Grüne für strukturelle Maßnahmen in den Betrieben

Wien (OTS) - Die Krankenstandstage wegen psychischer Erkrankungen steigen an, während sie ansonsten fallen. Auch dauern Krankenstände wegen psychischer Erkrankungen mit durchschnittlich 39,1 Tagen besonders lang. Der Anteil der psychischen Erkrankungen ist auch im Bereich der Invaliditäts- und Berufsunfähigkeitspension mit 32 sehr hoch.

"Dieser Trend ist bereits seit Jahren bekannt. Gefordert werden immer wieder betriebliche Gesundheitsförderung und die Schaffung von altersgerechten Arbeitsplätzen. Doch das alleine genügt nicht, denn die Probleme liegen tiefer und sind vielschichtiger", sagt Eva Mückstein, Gesundheitssprecherin der Grünen, und ergänzt: "Aus der psychotherapeutischen Praxis sind mir zahlreiche Fälle von ArbeitnehmerInnen bekannt, die wegen Einsparungsmaßnahmen, Rationierungen und Outsourcen von betrieblichen Segmenten verdrängt und aus ihrem Betrieb hinaus gemobbt und dadurch in ein Burnout getrieben wurden."

Die Tatsache, dass Umstrukturierungsprozesse zur Profitmaximierung und Einsparungsmaßnahmen, auch im öffentlichen Bereich, bei der derzeitigen Entwicklung eine große Rolle spielen, wird systematisch unterschlagen.

"Es fehlen Behandlungskonzepte bei psychischen Erkrankungen! Auch im Bereich der Behandlung von Burnout und arbeitsbedingten Erschöpfungssyndromen bestehen gravierende Versorgungsmängel. Die Burnout-Symptomatik muss, sobald sie voll ausgebrochen ist, psychotherapeutisch behandelt werden, manchmal auch in Kombination mit psychopharmakologischer Behandlung.

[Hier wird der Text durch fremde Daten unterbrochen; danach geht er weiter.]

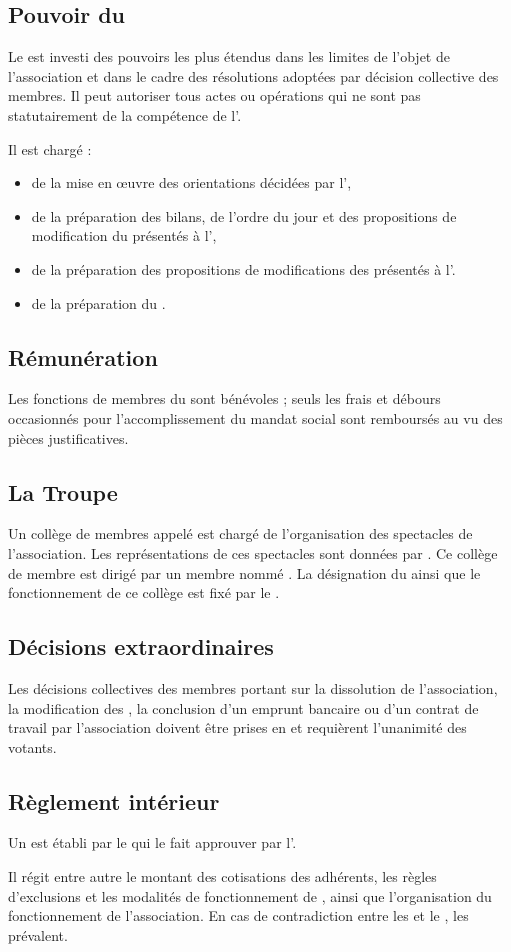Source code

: \documentclass[a4paper,french,10pt]{article}
\newcommand{\article}[1]{\subsection{#1}\addtocounter{article}{1}}
\newcounter{article}
\begin{document}
\article{Pouvoir du \bureau{}}
\label{sec:pouvoirs}
Le \bureau{} est investi des pouvoirs les plus étendus dans les limites
de l’objet de l’association et dans le cadre des résolutions adoptées
par décision collective des membres. Il peut autoriser tous actes ou
opérations qui ne sont pas statutairement de la compétence de
l’\AG{}.

Il est chargé :
\begin{itemize}
\item de la mise en \oe{}uvre des orientations décidées par l'\AG{},

  \item de la préparation des bilans, de l'ordre du jour et des
  propositions de modification du \RI{} présentés à
  l'\AG{},

  \item de la préparation des propositions de modifications des \statuts{}
  présentés à l'\AGE{}.

  \item de la préparation du \RI{}.

  
\end{itemize}



\article{Rémunération}
\label{sec:remuneration}
Les fonctions de membres du \bureau{} sont bénévoles ; seuls les frais et
débours occasionnés pour l’accomplissement du mandat social sont
remboursés au vu des pièces justificatives.

\article{La Troupe}
\label{sec:troupe}
Un collège de membres appelé \textit{\troupe{}} est chargé de
l'organisation des spectacles de l'association. Les représentations de
ces spectacles sont données par \troupe{}. Ce collège de membre est
dirigé par un membre nommé \DA{}. La désignation du \DA{} ainsi que le
fonctionnement de ce collège est fixé par le \RI{}.

\article{Décisions extraordinaires}
\label{sec:decisions-extra}
Les décisions collectives des membres portant sur la dissolution de
l’association, la modification des \statuts{}, la conclusion d’un emprunt
bancaire ou d’un contrat de travail par l’association doivent être prises en \AG{} et requièrent l’unanimité des votants.

\article{Règlement intérieur}
\label{sec:reglement}
Un \RI{} est établi par le \bureau{} qui le fait approuver
par l’\AG{}.

Il régit entre autre le montant des cotisations des adhérents, les règles d'exclusions et les modalités de fonctionnement de \troupe{}, ainsi que l'organisation du fonctionnement de l'association. En cas de contradiction entre les \statuts{} et le \RI{}, les \statuts{} prévalent.
\end{document}
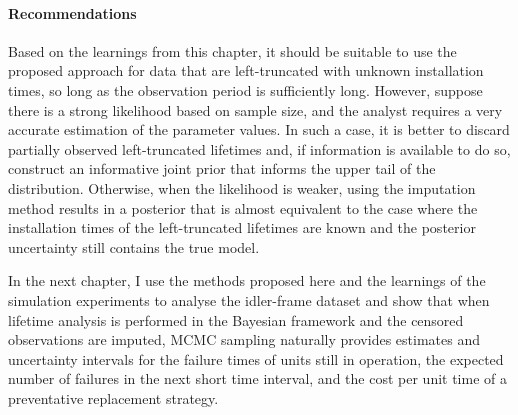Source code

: \paragraph*{Recommendations}
Based on the learnings from this chapter, it should be suitable to use the proposed approach for data that are left-truncated with unknown installation times, so long as the observation period is sufficiently long. However, suppose there is a strong likelihood based on sample size, and the analyst requires a very accurate estimation of the parameter values. In such a case, it is better to discard partially observed left-truncated lifetimes and, if information is available to do so, construct an informative joint prior that informs the upper tail of the distribution. Otherwise, when the likelihood is weaker, using the imputation method results in a posterior that is almost equivalent to the case where the installation times of the left-truncated lifetimes are known and the posterior uncertainty still contains the true model.

In the next chapter, I use the methods proposed here and the learnings of the simulation experiments to analyse the idler-frame dataset and show that when lifetime analysis is performed in the Bayesian framework and the censored observations are imputed, MCMC sampling naturally provides estimates and uncertainty intervals for the failure times of units still in operation, the expected number of failures in the next short time interval, and the cost per unit time of a preventative replacement strategy.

Das entspricht dem wissenschaftlichen Standard", meint Mückstein und ergänzt:
"Kassenfinanzierte Psychotherapie ist aber nach wie vor gesetzwidrig rationiert und daher immer noch Mangelware. Auch die flächendeckende kassenfinanzierte psychotherapeutische Versorgung ist in diesem Zusammenhang neuerlich dringend zu fordern".